Given what political leaders have said in the past, the parties can be left in a precarious financial situation following an election. It raises the question: Who will foot the bill? – DAILY NATION Editorial, September 10.
Financing an election in a recession – where will the money come from?
Sounds as if it could come from a paper a political science student is asked to write.
Yet, mere months before a general election in Barbados is constitutionally due, the question is not some academic exercise; rather, it is the stark reality facing the two major political parties.
It has been acknowledged by representatives of the parties that in previous years both had been the recipients of campaign funds from corporate Barbados and wealthy well-wishers.
But with the economy still in recession and corporate Barbados holding on to its cash, given the uncertainty of the future, the political parties will be hard-pressed to persuade the captains of industry and commerce to part with the type of money needed to fund increasingly expensive election campaigns.
Indeed, corporate sponsorship, where it has not gone into retreat, has been barely holding the line as community organizers and even sports promoters have found out to their chagrin.
It has not gone unnoticed, for example, that the highly touted and very successful LIME Pelican Football Challenge tournament which began last year with unprecedented prize money of $100 000, has been able to add two new teams to the line-up and the further attraction of the highly fancied footballers from the Barbados Defence Force Sports Programme, but the prize money has remained the same.
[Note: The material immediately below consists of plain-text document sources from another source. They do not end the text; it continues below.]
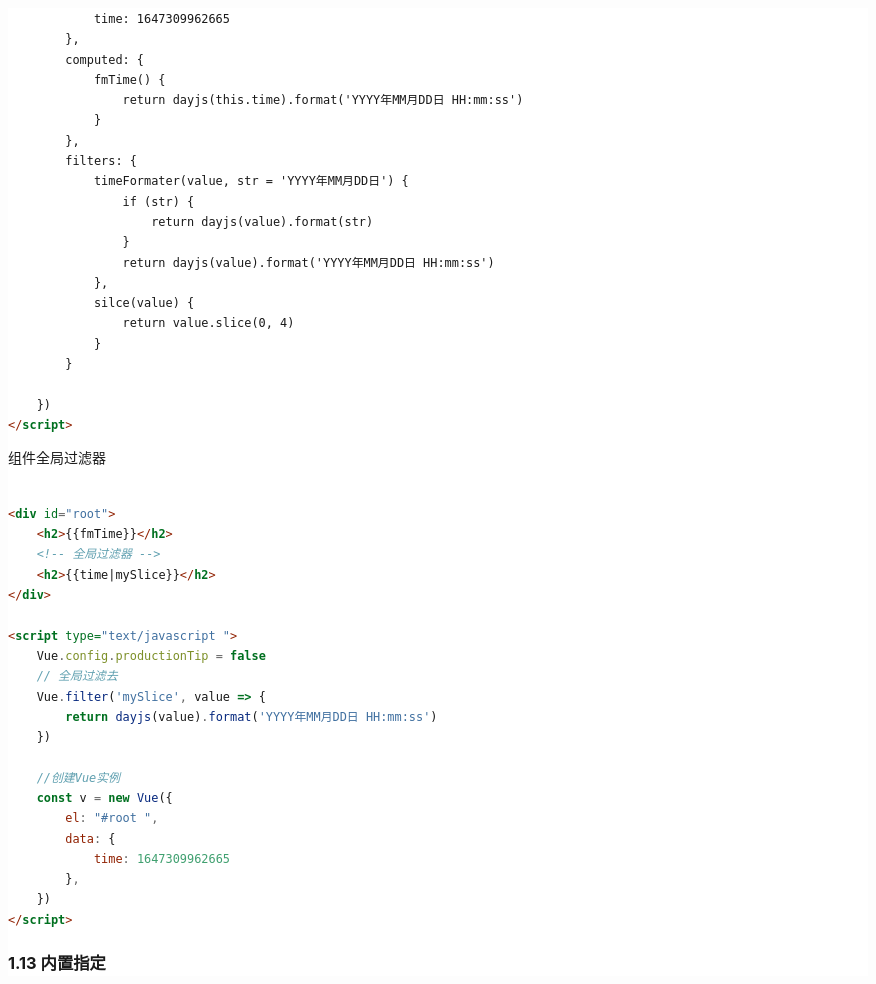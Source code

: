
 ```html
            time: 1647309962665
        },
        computed: {
            fmTime() {
                return dayjs(this.time).format('YYYY年MM月DD日 HH:mm:ss')
            }
        },
        filters: {
            timeFormater(value, str = 'YYYY年MM月DD日') {
                if (str) {
                    return dayjs(value).format(str)
                }
                return dayjs(value).format('YYYY年MM月DD日 HH:mm:ss')
            },
            silce(value) {
                return value.slice(0, 4)
            }
        }

    })
</script>
```

组件全局过滤器

```html

<div id="root">
    <h2>{{fmTime}}</h2>
    <!-- 全局过滤器 -->
    <h2>{{time|mySlice}}</h2>
</div>

<script type="text/javascript ">
    Vue.config.productionTip = false
    // 全局过滤去
    Vue.filter('mySlice', value => {
        return dayjs(value).format('YYYY年MM月DD日 HH:mm:ss')
    })

    //创建Vue实例
    const v = new Vue({
        el: "#root ",
        data: {
            time: 1647309962665
        },
    })
</script>
```

### 1.13 内置指定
Some people have been asking whether, in the economic circumstances where money is tight and every cent of the goodwill spend is under even more careful scrutiny, the organizers have been unable to attract other sponsors and a greater contribution from those already on board.
It may very well turn out to be a signal from the so-called bean counters to the political parties that have traditionally relied on financing from certain companies that the money spigot has been turned backwards a notch or two and that they may have to look elsewhere for campaign funds.
Certainly, the once deep pockets of the likes of the regional conglomerate CLICO have gone and the monied industrialists and construction magnates are likely to be more circumspect in their strategic allocation of contributions to the parties.
Many of us were not surprised, therefore, when it was being bandied about in political circles that among the Dems alleged to be “brekking for themselves”, some have already struck up an alliance with one of the more powerful privately owned companies which has benefited from Government’s generosity and moved to secure individual financing for the battle ahead, leaving the party to fend for itself.
It should mean that if lessons are so tight for the ruling party, then they might be doubly so for the Opposition Barbados Labour Party (BLP), whose strongest fund-raising suit may be the performance of the Government over the past four years and the promise of better to come.
But is all of that really true? Certainly, the BLP will face challenges to secure the financing to mount the type of campaign it will need to topple the Freundel Stuart-led Democratic Labour Party (DLP) and it will have to try tapping the same increasingly reluctant sources.
So where will these monies come from? External sources? Conglomerates and other big companies hedging their bets?
Some eyebrows were raised this past week when the Opposition suggested that Government may be planning to access the $36 million sitting down in the Catastrophe Fund set up by the BLP a few years ago to assist low-income earners who may be affected by disasters, and use it as an election slush fund.
A recent amendment to the legislation would allow for the Urban and Rural Development Commissions to be reimbursed for any work done on houses they provide, instead of the grants going directly to the homeowners.
It may very well be a case of the BLP being afraid that it could be hoist on its own petard if these two scandal-ridden agencies are used against them in the upcoming general election campaign.
This again raises the question of the state’s role, if any, in the financing of elections.
As the Editorial cited at the top of this column said, in a call for campaign financing reform, there are several issues surrounding the issue.
Should the state fund political parties and campaigns or should there be a match of public and private funds?
Should private companies and individuals who contribute to political parties be publicly listed?
Should we limit contributions from outside the island?
Should there be specific guidelines on the use of campaign funds and expenditure limits?
These issues have not been settled across the world, and they are still evolving in the big democracies such as Britain and the United States where legislation and the rules appear to change according to the wishes of the monied forces behind both the liberal and conservative political parties and their leaders.
At present, we in Barbados operate under a system through which the state provides an annual subvention of $300 000 to be shared among the political parties which have a parliamentary presence, plus a staffed constituency office for each MP and a stipend of $750 (monthly).
Our reality means that both the DLP and the BLP can theoretically start their respective campaigns, which could cost each party up to $3 million, with a “nest egg” of $150 000.
I can already hear you asking, dear reader, a “nest egg? You call that a nest egg”? Really?
But that is really the extent of the state’s involvement in the financing of political parties, and by extension, their campaigns.
Of course, there is legal provision for other contributions – money or equivalent – that go to individual candidates, but they have to be accounted for in a statement detailing expenses incurred and the names of the people from whom they were received, and an unaudited report of that goes to the Management Commission of Parliament.
Clearly, our campaign financing process, too, is still slowly evolving, ver-r-ry slowly, but evolving it is.
As the leader writer said, while many promises will be made by the political parties, “there is one request that the electorate must make of both political parties and the individuals seeking political office. It is for a commitment to campaign financing reform, which is fundamental to good governance, integrity, transparency and accountability which are key to strengthening our democracy”.
Transparency in these matters is a key element.
Barbadians must not be blinded by the rhetoric of our politicians and be ever vigilant for any attempts at the obfuscation of the substance of legislation or what has been termed elsewhere as the “misdirection” on the use of public funds.
• Albert Brandford is an independent political correspondent.